Wilder Donau-Arm statt Strandbar? Welche Auswirkungen das Renaturierungsgesetz auf die Wirtschaft haben könnte.


Moore, Sumpfwiesen, Heiden, Auen, Flüsse, Seen, Wälder, Steppen, Busch- und felsige Flächen – all diese Lebensräume sollen in den kommenden Jahren Stück für Stück wiederhergestellt werden. Das sieht das europäische Renaturierungsgesetz, welchem Österreich zugestimmt hat, vor. Naturschützer:innen jubeln, die Vertreter:innen der Wirtschaft sind skeptisch. Sie sind um ihre Lebensgrundlagen besorgt. Kann der Skilift am Berg noch gebaut werden? Kann das Sägewerk seinen Betrieb noch ausweiten? Oder der Steinmetz seine neue Lagerhalle noch bauen? Wir haben Christoph Haller, Experte für Umwelt- und Energiepolitik der Wirtschaftskammer Österreich (WKO), dazu befragt.

Befürchtung Nr. 1: Das Verschlechterungsverbot

Die EU will verhindern, dass sich der Zustand der Natur weiter verschlechtert. Dafür wird im Gesetz das sogenannte Verschlechterungsverbot angeführt. Im Großen und Ganzen bedeutet das, dass sich der Zustand von Flächen, wie etwa Mooren, nicht mehr verschlechtern darf und geschützt werden muss. Für die WKO geht das zu weit. „Damit gilt ein ,Schutzgebietsmechanismus’ auf potenziell allen EU-Flächen, wo diese Lebensräume vorkommen oder wiederhergestellt werden, auch außerhalb von Schutzgebieten“, sagt Christoph Haller. Das Renaturierungsgesetz spricht nicht nur Schutzgebiete wie die sogenannten Natura-2000-Gebiete an, sondern bezieht sich auf alle Flächen der in der Verordnung angeführten Lebensraumtypen. Es sei völlig unklar, welcher „Schutzanspruch“ das sein soll. Wenn ich auf meinem Grünland nichts mehr machen kann, dann sind das „massive Eingriffe in die Landnutzung und in notwendige räumliche Entwicklungsmöglichkeiten des Wirtschaftsstandortes”.

Befürchtung Nr. 2: Raum für wirtschaftliche Entwicklung wird eingeschränkt

Zwar lassen sich auch Wirtschaftsvorhaben verwirklichen. Dies jedoch nur unter sehr strengen Voraussetzungen, wonach es sich bei dem Vorhaben um ein „Projekt von überwiegendem öffentlichem Interesse“ handeln muss, für welches „keine weniger schädlichen Alternativlösungen“ zur Verfügung stehen. „Jedes Vorhaben wäre gesondert zu prüfen, was sowohl zu längeren, als auch aufwändigeren Verfahren führen würde“, kritisiert Haller.

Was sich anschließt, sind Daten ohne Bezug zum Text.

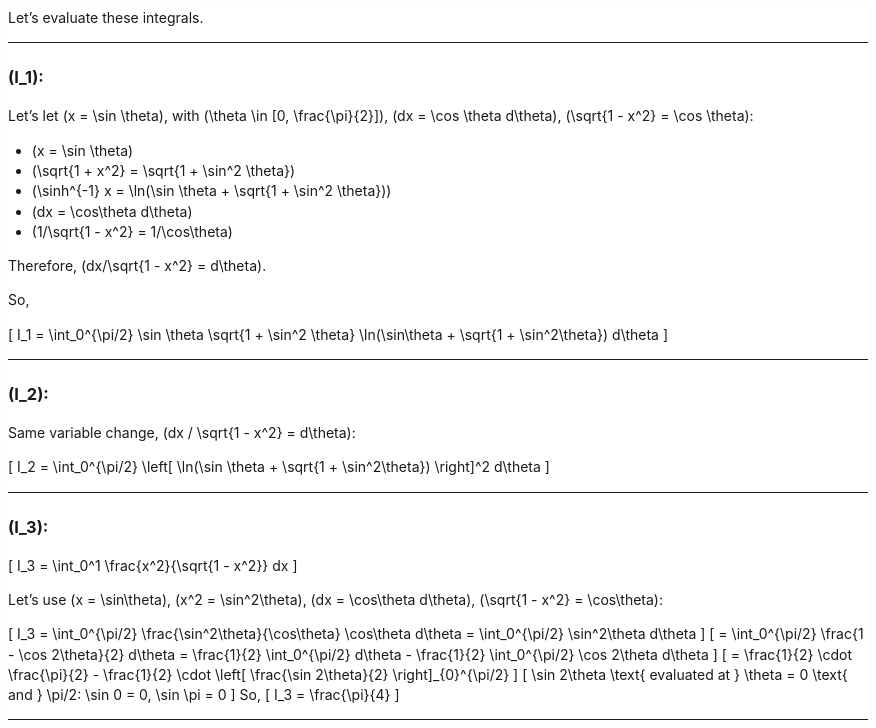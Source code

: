 Let’s evaluate these integrals.

---

### \(I_1\):

Let’s let \(x = \sin \theta\), with \(\theta \in [0, \frac{\pi}{2}]\), \(dx = \cos \theta d\theta\), \(\sqrt{1 - x^2} = \cos \theta\):

- \(x = \sin \theta\)
- \(\sqrt{1 + x^2} = \sqrt{1 + \sin^2 \theta}\)
- \(\sinh^{-1} x = \ln(\sin \theta + \sqrt{1 + \sin^2 \theta})\)
- \(dx = \cos\theta d\theta\)
- \(1/\sqrt{1 - x^2} = 1/\cos\theta\)

Therefore, \(dx/\sqrt{1 - x^2} = d\theta\).

So,

\[
I_1 = \int_0^{\pi/2} \sin \theta \sqrt{1 + \sin^2 \theta} \ln(\sin\theta + \sqrt{1 + \sin^2\theta}) d\theta
\]

---

### \(I_2\):

Same variable change, \(dx / \sqrt{1 - x^2} = d\theta\):

\[
I_2 = \int_0^{\pi/2} \left[ \ln(\sin \theta + \sqrt{1 + \sin^2\theta}) \right]^2 d\theta
\]

---

### \(I_3\):

\[
I_3 = \int_0^1 \frac{x^2}{\sqrt{1 - x^2}} dx
\]

Let’s use \(x = \sin\theta\), \(x^2 = \sin^2\theta\), \(dx = \cos\theta d\theta\), \(\sqrt{1 - x^2} = \cos\theta\):

\[
I_3 = \int_0^{\pi/2} \frac{\sin^2\theta}{\cos\theta} \cos\theta d\theta = \int_0^{\pi/2} \sin^2\theta d\theta
\]
\[
= \int_0^{\pi/2} \frac{1 - \cos 2\theta}{2} d\theta = \frac{1}{2} \int_0^{\pi/2} d\theta - \frac{1}{2} \int_0^{\pi/2} \cos 2\theta d\theta 
\]
\[
= \frac{1}{2} \cdot \frac{\pi}{2} - \frac{1}{2} \cdot \left[ \frac{\sin 2\theta}{2} \right]_{0}^{\pi/2}
\]
\[
\sin 2\theta \text{ evaluated at } \theta = 0 \text{ and } \pi/2: \sin 0 = 0, \sin \pi = 0
\]
So,
\[
I_3 = \frac{\pi}{4}
\]

---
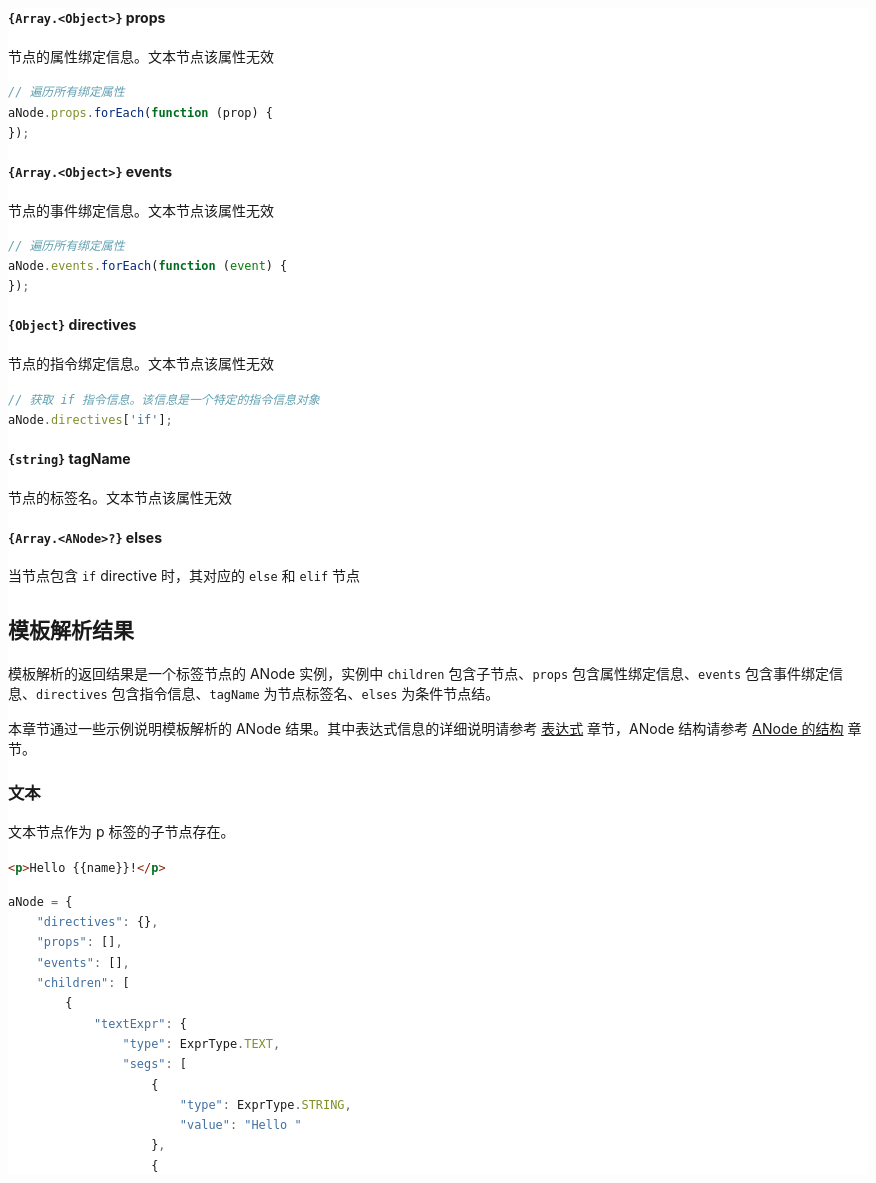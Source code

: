 #### `{Array.<Object>}` props

节点的属性绑定信息。文本节点该属性无效

```javascript
// 遍历所有绑定属性
aNode.props.forEach(function (prop) {
});
```


#### `{Array.<Object>}` events

节点的事件绑定信息。文本节点该属性无效

```javascript
// 遍历所有绑定属性
aNode.events.forEach(function (event) {
});
```

#### `{Object}` directives

节点的指令绑定信息。文本节点该属性无效

```javascript
// 获取 if 指令信息。该信息是一个特定的指令信息对象
aNode.directives['if'];
```

#### `{string}` tagName

节点的标签名。文本节点该属性无效

#### `{Array.<ANode>?}` elses

当节点包含 `if` directive 时，其对应的 `else` 和 `elif` 节点



模板解析结果
----------

模板解析的返回结果是一个标签节点的 ANode 实例，实例中 `children` 包含子节点、`props` 包含属性绑定信息、`events` 包含事件绑定信息、`directives` 包含指令信息、`tagName` 为节点标签名、`elses` 为条件节点结。

本章节通过一些示例说明模板解析的 ANode 结果。其中表达式信息的详细说明请参考 [表达式](#user-content-表达式) 章节，ANode 结构请参考 [ANode 的结构](#user-content-anode-的结构) 章节。


### 文本

文本节点作为 p 标签的子节点存在。

```html
<p>Hello {{name}}!</p>
```

```javascript
aNode = {
    "directives": {},
    "props": [],
    "events": [],
    "children": [
        {
            "textExpr": {
                "type": ExprType.TEXT,
                "segs": [
                    {
                        "type": ExprType.STRING,
                        "value": "Hello "
                    },
                    {
```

Befürchtung Nr. 3: Produktionseinschränkungen etwa in Wirtschaftswäldern

Artikel 12 betrifft die Wiederherstellung der Waldökosysteme. Das heißt, dass die Wälder, auch Fichtenmonokulturen, in einen naturnäheren Zustand umgebaut werden müssen. Wie naturnah ein Wald zu sein hat, wird anhand von sieben Indikatoren gemessen. Diese sind etwa stehendes Totholz, liegendes Totholz oder Vielfalt der Baumarten. Sechs von den sieben Indikatoren müssen erreicht werden. Die genannten Maßnahmen sind laut Haller zwar nicht verpflichtend, werden aber bei Erarbeitung der nationalen Pläne die Vorgabe sein. Das sind etwa Pflanzenschutzmittel- und Düngemittelverbote oder die Aufgabe der Holzernte. Vor allem daran stößt sich Haller. „Wenn man die Verfügbarkeit des Rohstoffes Holz aufgrund einer vorgeschriebenen Aufgabe der Holzernte verringert, hat das drastische Auswirkungen auf Wertschöpfung, Arbeitsplätze und damit auch auf Wohlstand in der Region.”

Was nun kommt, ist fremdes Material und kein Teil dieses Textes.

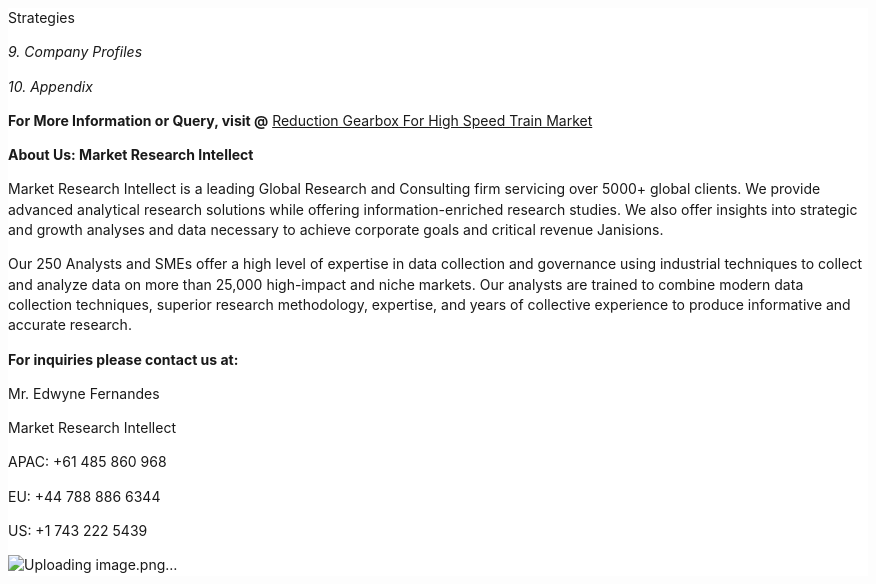 Strategies</span></em></li></ul><p><em><span class="font-[700]">9. Company Profiles</span></em></p><p><em><span class="font-[700]">10. Appendix</span></em></p><p><span class="font-[700]"><strong>For More Information or Query, visit&nbsp;@</strong>&nbsp;</span><span class="font-[700]"><a href="https://www.marketresearchintellect.com/product/global-reduction-gearbox-for-high-speed-train-market-size-and-forecast/?utm_source=Linkedin&utm_medium=841" target="_blank" data-tracking-control-name="article-ssr-frontend-pulse_little-text-block" data-tracking-will-navigate="" data-test-link="">Reduction Gearbox For High Speed Train Market</a></span></p><p><strong><span class="font-[700]">About Us: Market Research Intellect</span></strong></p><p><span class="">Market Research Intellect is a leading Global Research and Consulting firm servicing over 5000+ global clients. We provide advanced analytical research solutions while offering information-enriched research studies.&nbsp;</span>We also offer insights into strategic and growth analyses and data necessary to achieve corporate goals and critical revenue Janisions.</p><p><span class="">Our 250 Analysts and SMEs offer a high level of expertise in data collection and governance using industrial techniques to collect and analyze data on more than 25,000 high-impact and niche markets. Our analysts are trained to combine modern data collection techniques, superior research methodology, expertise, and years of collective experience to produce informative and accurate research.</span></p><p><strong>For inquiries please contact us at:</strong></p><p>Mr. Edwyne Fernandes</p><p>Market Research Intellect</p><p>APAC: +61 485 860 968</p><p>EU: +44 788 886 6344</p><p>US: +1 743 222 5439</p>
![Uploading image.png…]()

Wenn die Erntemenge um „nur“ 1 Prozent reduziert werden würde, würde das zum Verlust von rund 162.000 Arbeitsplätzen in ganz Europa führen. Zudem seien eine eingeschränkte Waldbewirtschaftung in Zeiten der Energiewende und steigenden Bedarfs an erneuerbaren Ressourcen praxisferne Wunschvorstellungen.

Befürchtung Nr. 4: Bio-Diversität sticht Klimaschutz

Klimaschutz und Biodiversitätsschritte stehen oft in Widerspruch; dann etwa, wenn ein Windrad gebaut und damit die Wiese zerstört wird oder geschützte Arten gefährdet werden. Hier baut das Gesetz im Artikel 6 eine Ausnahme ein: Der Ausbau Erneuerbarer Energie darf, wenn das öffentliche Interesse überwiegt, auf Kosten einer Verschlechterung des Gebiets erfolgen. „Das begrüßen wir“, sagt Haller, aber „was passiert, wenn es sich um keine eindeutige Klimaschutz-Maßnahme wie das Windrad handelt? Jedes Vorhaben wäre gesondert zu prüfen, was sowohl zu längeren, als auch aufwändigeren Verfahren führen würde“.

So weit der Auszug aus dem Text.